How To Write The Net Ionic Equation For The Reaction Between Copper & Silver Ions

Bring copper and a solution of silver nitrate together, and you initiate a process of electron transfer; this process is described as an oxidation-reduction reaction. The silver serves as an oxidizing agent, causing the copper to lose electrons. The ionic copper displaces the silver from the silver nitrate, producing an aqueous copper nitrate solution. The displaced silver ions in solution are reduced by gaining electrons lost by the copper.
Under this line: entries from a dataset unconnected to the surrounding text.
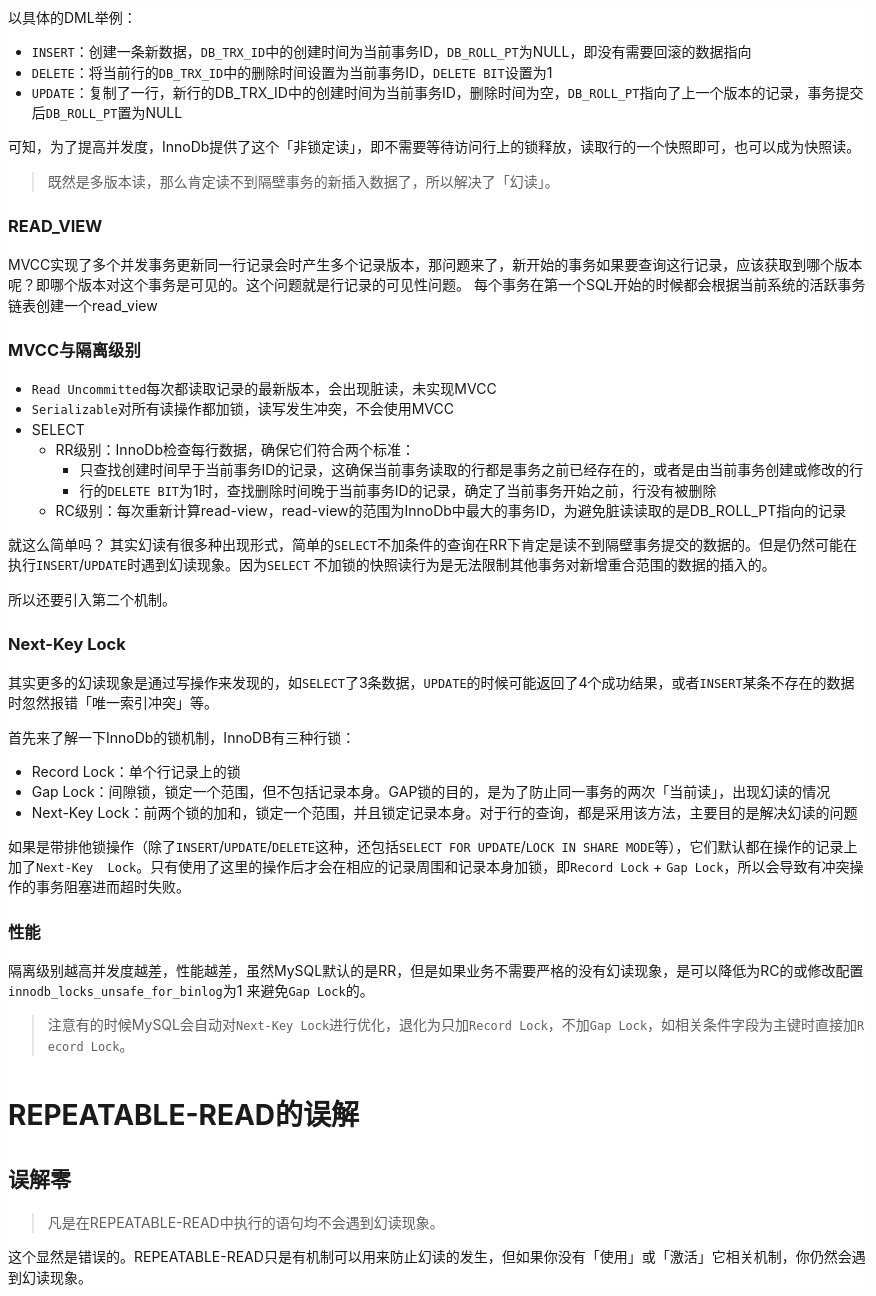 以具体的DML举例：
- `INSERT`：创建一条新数据，`DB_TRX_ID`中的创建时间为当前事务ID，`DB_ROLL_PT`为NULL，即没有需要回滚的数据指向
- `DELETE`：将当前行的`DB_TRX_ID`中的删除时间设置为当前事务ID，`DELETE BIT`设置为1
- `UPDATE`：复制了一行，新行的DB_TRX_ID中的创建时间为当前事务ID，删除时间为空，`DB_ROLL_PT`指向了上一个版本的记录，事务提交后`DB_ROLL_PT`置为NULL

可知，为了提高并发度，InnoDb提供了这个「非锁定读」，即不需要等待访问行上的锁释放，读取行的一个快照即可，也可以成为快照读。

> 既然是多版本读，那么肯定读不到隔壁事务的新插入数据了，所以解决了「幻读」。

### READ_VIEW
MVCC实现了多个并发事务更新同一行记录会时产生多个记录版本，那问题来了，新开始的事务如果要查询这行记录，应该获取到哪个版本呢？即哪个版本对这个事务是可见的。这个问题就是行记录的可见性问题。
每个事务在第一个SQL开始的时候都会根据当前系统的活跃事务链表创建一个read_view

### MVCC与隔离级别
- `Read Uncommitted`每次都读取记录的最新版本，会出现脏读，未实现MVCC
- `Serializable`对所有读操作都加锁，读写发生冲突，不会使用MVCC
- SELECT
    - RR级别：InnoDb检查每行数据，确保它们符合两个标准：
        - 只查找创建时间早于当前事务ID的记录，这确保当前事务读取的行都是事务之前已经存在的，或者是由当前事务创建或修改的行
        - 行的`DELETE BIT`为1时，查找删除时间晚于当前事务ID的记录，确定了当前事务开始之前，行没有被删除
    - RC级别：每次重新计算read-view，read-view的范围为InnoDb中最大的事务ID，为避免脏读读取的是DB_ROLL_PT指向的记录

就这么简单吗？
其实幻读有很多种出现形式，简单的`SELECT`不加条件的查询在RR下肯定是读不到隔壁事务提交的数据的。但是仍然可能在执行`INSERT`/`UPDATE`时遇到幻读现象。因为`SELECT`
不加锁的快照读行为是无法限制其他事务对新增重合范围的数据的插入的。

所以还要引入第二个机制。

### Next-Key Lock
其实更多的幻读现象是通过写操作来发现的，如`SELECT`了3条数据，`UPDATE`的时候可能返回了4个成功结果，或者`INSERT`某条不存在的数据时忽然报错「唯一索引冲突」等。

首先来了解一下InnoDb的锁机制，InnoDB有三种行锁：
- Record Lock：单个行记录上的锁
- Gap Lock：间隙锁，锁定一个范围，但不包括记录本身。GAP锁的目的，是为了防止同一事务的两次「当前读」，出现幻读的情况
- Next-Key Lock：前两个锁的加和，锁定一个范围，并且锁定记录本身。对于行的查询，都是采用该方法，主要目的是解决幻读的问题

如果是带排他锁操作（除了`INSERT`/`UPDATE`/`DELETE`这种，还包括`SELECT FOR UPDATE`/`LOCK IN SHARE MODE`等），它们默认都在操作的记录上加了`Next-Key 
Lock`。只有使用了这里的操作后才会在相应的记录周围和记录本身加锁，即`Record Lock` + `Gap Lock`，所以会导致有冲突操作的事务阻塞进而超时失败。

### 性能
隔离级别越高并发度越差，性能越差，虽然MySQL默认的是RR，但是如果业务不需要严格的没有幻读现象，是可以降低为RC的或修改配置`innodb_locks_unsafe_for_binlog`为1
来避免`Gap Lock`的。

> 注意有的时候MySQL会自动对`Next-Key Lock`进行优化，退化为只加`Record Lock`，不加`Gap Lock`，如相关条件字段为主键时直接加`Record Lock`。


# REPEATABLE-READ的误解
## 误解零
> 凡是在REPEATABLE-READ中执行的语句均不会遇到幻读现象。

这个显然是错误的。REPEATABLE-READ只是有机制可以用来防止幻读的发生，但如果你没有「使用」或「激活」它相关机制，你仍然会遇到幻读现象。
During this electron transfer process, solid copper converts to a copper solution, while silver in the solution is precipitated out as a solid metal.

Step 1

Write the oxidation half-reaction. During the process of oxidation, each copper atom (Cu) loses 2 electrons (e-). The copper is in solid, elemental form and this is represented by the symbol (s). The half-reaction is written in symbol form, and an arrow is used to show the direction of the reaction. For example, Cu(s) —> Cu(2+) + 2e(-). Note that the oxidation state (or charged state) is indicated by the integer and sign within the brackets that follow an elemental symbol.

Step 2

Write the reduction half-reaction directly below the oxidation equation, so that the arrows are vertically aligned. Silver is represented by the letters Ag. During the process of reduction, each silver ion (having an oxidation state of +1) binds with one electron released by a copper atom. The silver ions are in solution, and this is indicated by the symbol (aq) which represents the term "aqueous." For example, Ag(+)(aq) + e(-) —> Ag(s).

Step 3

Multiply the reduction half-reaction by 2. This ensures that the electrons lost by the copper during the oxidation reaction are balanced by those gained by the silver ions during the reduction reaction. For example, 2x {Ag(+)(aq) + e(-) —> Ag(s)} = 2Ag(+)(aq) + 2e(-) —> 2Ag(s).

Step 4

Add the oxidation and reduction half-reactions to obtain the net ionic reaction. Cancel any terms that occur on both sides of the reaction arrow. For example, 2Ag(+)(aq) + 2e(-) + Cu(s) —> 2Ag(s) + Cu(2+) + 2e(-). The 2e(-) left and right of the arrow cancel, leaving: 2Ag(+)(aq) + Cu(s) —> 2Ag(s) + Cu(2+) as the net ionic equation.